Calverton colliery was know for producing a lot of gas (Methane mainly) and, to keep this down, they set up a methane drainage station at the bottom of the return drift going into the Brinsley seam. Basically what happens is that all coal face installations and headings in this side of the mine had pipes running from just behind the face or head end all the way out-bye to the methane drainage station, at the head end or just behind the coal face. In the case of a coal face, it would be the return airway only. Holes were drilled in the roof using a special drilling rig and in most cases they were up to 25 meters deep. Pipes were inserted into the holes and sealed, then they would coupled to the main pipes running out-bye. The out-bye station could then monitor the amount of methane present and draw off dangerous levels, about 70% effective in my books. When drawn off, this methane was put through a diffuser at the pumping station and expelled into the general body of airflow at the bottom of the return drift, as the airflow here was like a gale blowing and it was very near the upcast shaft.
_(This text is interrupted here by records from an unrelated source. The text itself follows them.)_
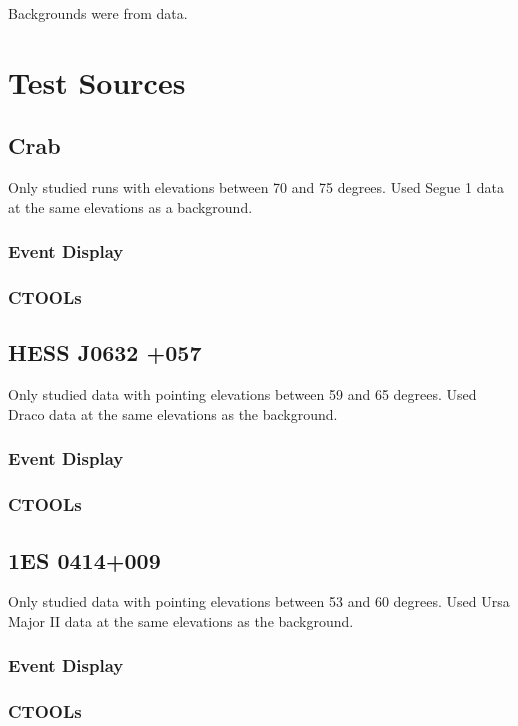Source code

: Backgrounds were from data.

\section{Test Sources}

  \subsection{Crab}
    Only studied runs with elevations between 70 and 75 degrees.
    Used Segue 1 data at the same elevations as a background.

    \subsubsection{Event Display}
    \subsubsection{CTOOLs}

  \subsection{HESS J0632 +057}
    Only studied data with pointing elevations between 59 and 65 degrees.
    Used Draco data at the same elevations as the background.

    \subsubsection{Event Display}
    \subsubsection{CTOOLs}

  \subsection{1ES 0414+009}
    Only studied data with pointing elevations between 53 and 60 degrees.
    Used Ursa Major II data at the same elevations as the background.

    \subsubsection{Event Display}
    \subsubsection{CTOOLs}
I always argued that this was another mistake of Calverton as there was enough gas produced to heat and run the whole of the surface buildings and heat the water in the baths but my ravings were ignored. A few years before I left Calverton, they adopted a similar drainage system at Hucknall Colliery and ran all the heating for the offices and pit head baths. The workshops also used the gas. I did receive a brief apology from management at Calverton with a rubbish excuse.
There was always a 3 shift system running at Calverton with Days, Nights and Afternoons, all 71/2 hours long. The shift started when you got out of the cage at pit bottom. You would go into the pit bottom office to the relevant board where you were working and a deputy would book your time in. There was totally no difference in working conditions on any shift unless you were a spare man or market man as the term is. If you were on the market then you could be doing a different job every shift.
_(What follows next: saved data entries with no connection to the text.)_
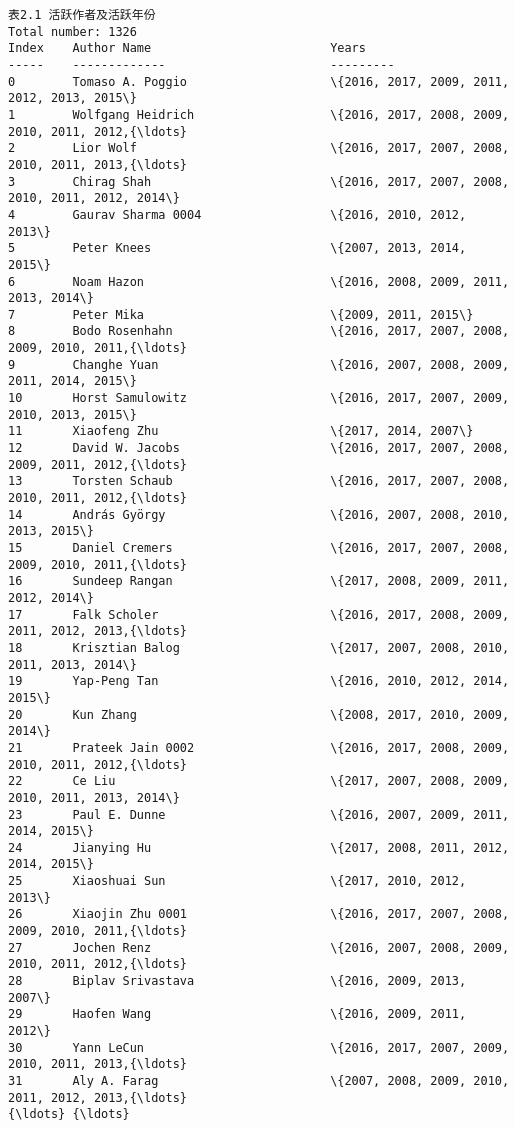 \documentclass[11pt]{article}
\begin{document}
    \begin{Verbatim}[commandchars=\\\{\}]
                                  表2.1 活跃作者及活跃年份                   
Total number: 1326
Index    Author Name                         Years     
-----    -------------                       --------- 
0        Tomaso A. Poggio                    \{2016, 2017, 2009, 2011, 2012, 2013, 2015\}
1        Wolfgang Heidrich                   \{2016, 2017, 2008, 2009, 2010, 2011, 2012,{\ldots}
2        Lior Wolf                           \{2016, 2017, 2007, 2008, 2010, 2011, 2013,{\ldots}
3        Chirag Shah                         \{2016, 2017, 2007, 2008, 2010, 2011, 2012, 2014\}
4        Gaurav Sharma 0004                  \{2016, 2010, 2012, 2013\}
5        Peter Knees                         \{2007, 2013, 2014, 2015\}
6        Noam Hazon                          \{2016, 2008, 2009, 2011, 2013, 2014\}
7        Peter Mika                          \{2009, 2011, 2015\}
8        Bodo Rosenhahn                      \{2016, 2017, 2007, 2008, 2009, 2010, 2011,{\ldots}
9        Changhe Yuan                        \{2016, 2007, 2008, 2009, 2011, 2014, 2015\}
10       Horst Samulowitz                    \{2016, 2017, 2007, 2009, 2010, 2013, 2015\}
11       Xiaofeng Zhu                        \{2017, 2014, 2007\}
12       David W. Jacobs                     \{2016, 2017, 2007, 2008, 2009, 2011, 2012,{\ldots}
13       Torsten Schaub                      \{2016, 2017, 2007, 2008, 2010, 2011, 2012,{\ldots}
14       András György                       \{2016, 2007, 2008, 2010, 2013, 2015\}
15       Daniel Cremers                      \{2016, 2017, 2007, 2008, 2009, 2010, 2011,{\ldots}
16       Sundeep Rangan                      \{2017, 2008, 2009, 2011, 2012, 2014\}
17       Falk Scholer                        \{2016, 2017, 2008, 2009, 2011, 2012, 2013,{\ldots}
18       Krisztian Balog                     \{2017, 2007, 2008, 2010, 2011, 2013, 2014\}
19       Yap-Peng Tan                        \{2016, 2010, 2012, 2014, 2015\}
20       Kun Zhang                           \{2008, 2017, 2010, 2009, 2014\}
21       Prateek Jain 0002                   \{2016, 2017, 2008, 2009, 2010, 2011, 2012,{\ldots}
22       Ce Liu                              \{2017, 2007, 2008, 2009, 2010, 2011, 2013, 2014\}
23       Paul E. Dunne                       \{2016, 2007, 2009, 2011, 2014, 2015\}
24       Jianying Hu                         \{2017, 2008, 2011, 2012, 2014, 2015\}
25       Xiaoshuai Sun                       \{2017, 2010, 2012, 2013\}
26       Xiaojin Zhu 0001                    \{2016, 2017, 2007, 2008, 2009, 2010, 2011,{\ldots}
27       Jochen Renz                         \{2016, 2007, 2008, 2009, 2010, 2011, 2012,{\ldots}
28       Biplav Srivastava                   \{2016, 2009, 2013, 2007\}
29       Haofen Wang                         \{2016, 2009, 2011, 2012\}
30       Yann LeCun                          \{2016, 2017, 2007, 2009, 2010, 2011, 2013,{\ldots}
31       Aly A. Farag                        \{2007, 2008, 2009, 2010, 2011, 2012, 2013,{\ldots}
{\ldots} {\ldots}

    \end{Verbatim}
\end{document}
There were so many jobs I have done that it would need hours to go through them. The main ones would be Trainee, Connie Driver, Belt Patrol, Ganger or Material Man, Rope Man, Trainee Coal Face Operator (once trained this became Power Loader Operator) This also was my time as a Tailgate Ripper where the real work is handled. I went on to become a Chargeman Ripper and had one of the best teams Calverton ever had, we never stopped the machine from cutting on the coal face. I eventually moved on the coal face full time and became a Chargeman and Senior Chargeman Shearer Driver, then a Coal Cutter Driver. I was the first driver in that seam to cut 1,200 yards of coal in a 6 foot seam in one shift. We were all knackered afterwards and I never hit 1,200 again!
The methods of haulage I have used is direct haulage more so on the intake drift of Calverton, return haulage, or endless, in Calverton we had really big locos for the main road's and man riding also small locos for the tighter conditions.
Sometimes there were problems at Calverton or Annesley-Bentinck with fires or heatings but the mines rescue usually dealt with those. However, sometimes we would stop off old roads where they didn't want any air getting in or just wanted it sealed. Close to the end of whichever road was going to be done, a section of cover would be exposed between the arches or rings set all the way round. Once a couple of rings had been exposed and the rock ragged down we would then set about building a wall with a gap in the middle, like building two walls at the same time so you create a cavity. The wall would be built with bags of hardstop, the material inside looked like pink cement and when mixed with water would go rock hard in no time. So we would bring in hardstop pumps, build the walls up with unopened bags right into the rings. As soon as the wall was half way up, we would start filling the cavity, which was created by mixing the hardstop in the pump system. Once you got to the top it all went hard so created a good air seal.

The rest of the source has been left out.